The benchmarks I referenced above show a GTX 1070 beating an Threadripper PRO 5955WX by at least 5x. Our inference server implementation runs CPU-only as well and is based on the same core as faster-whisper (ctranslate2) but our feature extractor and audio handling makes it slightly faster that faster-whisper. The general point is GPUs are so vastly architecturally and physically different - a $1K CPU can barely do large-v2 in realtime, while a $1k RTX 3090 is 17x realtime (4090 is 27x realtime).
Many demos, etc online that feature local Whisper use tiny - we've found that in the real world, under real conditions, Whisper medium is the minimum for quality speech recognition with these tasks and many of our users end up using large-v2. Using the same benchmarks above, this puts the floor for response time at 1.5 seconds (medium) for ~3 seconds of speech on CPU - just to get the transcript. I understand you're early but if you can eventually break five seconds with this all-local on any CPU in the world I would be very, very surprised and impressed! I suspect you'll find that even with the worst internet connection in the world OpenAI is still faster than llama.cpp, etc on CPU (they use GPUs, of course):
With highly tuned Whisper, LLM, and TTS our inference server is around three-four seconds all in (Whisper, LLM, TTS) for this task - on an RTX 3090 and I don't consider that usable (the LLM is almost all of that). Imagine trying to have a conversation with a person and every time you say something they stare at you blankly for 5-10 seconds (or more). Frustrating to say the least...
I suppose the point is that for these tasks Apple, Amazon, Google, OpenAI, etc all use GPUs (or equivalent) for their commercial products and that is the benchmark in terms of user expectations - and it's often still not fast enough and merely tolerated. For these tasks if you're bringing a CPU to a GPU fight you're going to lose - an RTX 3090 (for example) has nearly 20,000 cores and 935 GB/s of memory bandwidth. All of the software tricks and optimization in the world can't make CPUs compete with that.

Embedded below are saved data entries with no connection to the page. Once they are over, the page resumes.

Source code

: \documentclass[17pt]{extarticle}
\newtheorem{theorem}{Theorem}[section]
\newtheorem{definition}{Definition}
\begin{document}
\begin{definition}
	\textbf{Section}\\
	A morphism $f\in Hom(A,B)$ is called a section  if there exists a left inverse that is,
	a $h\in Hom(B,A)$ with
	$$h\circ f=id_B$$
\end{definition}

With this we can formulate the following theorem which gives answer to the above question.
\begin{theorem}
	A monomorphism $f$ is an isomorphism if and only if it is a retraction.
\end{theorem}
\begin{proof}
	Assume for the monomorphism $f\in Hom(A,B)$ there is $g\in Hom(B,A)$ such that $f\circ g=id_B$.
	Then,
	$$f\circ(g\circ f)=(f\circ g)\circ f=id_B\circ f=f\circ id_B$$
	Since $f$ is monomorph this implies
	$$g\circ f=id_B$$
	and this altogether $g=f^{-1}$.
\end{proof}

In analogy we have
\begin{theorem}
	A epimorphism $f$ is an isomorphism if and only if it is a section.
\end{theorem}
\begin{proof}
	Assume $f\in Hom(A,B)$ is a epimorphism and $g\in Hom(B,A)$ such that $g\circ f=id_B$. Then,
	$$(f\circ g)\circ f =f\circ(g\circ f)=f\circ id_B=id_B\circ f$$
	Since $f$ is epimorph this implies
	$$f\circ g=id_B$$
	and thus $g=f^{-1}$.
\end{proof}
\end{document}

That said, what Apple is doing with Apple Neural is very exciting but that's another accessibility issue - outside of HN most people don't have the latest and greatest Apple hardware (or Apple hardware at all). Not like many people just have GPUs lying around either but for today and the foreseeable future, given the fundamental physical realities, "it is what it is" - you either have specialized hardware or you wait.
Accessibility is important to us as well (why we support CPU only) but I question the value of accessible if it isn't near practical, and for many people waiting at least several seconds for a voice response puts these kinds of tasks in "take out your phone and do it there" territory, or in the case of already being on a desktop open a browser tab, type it out, and read it.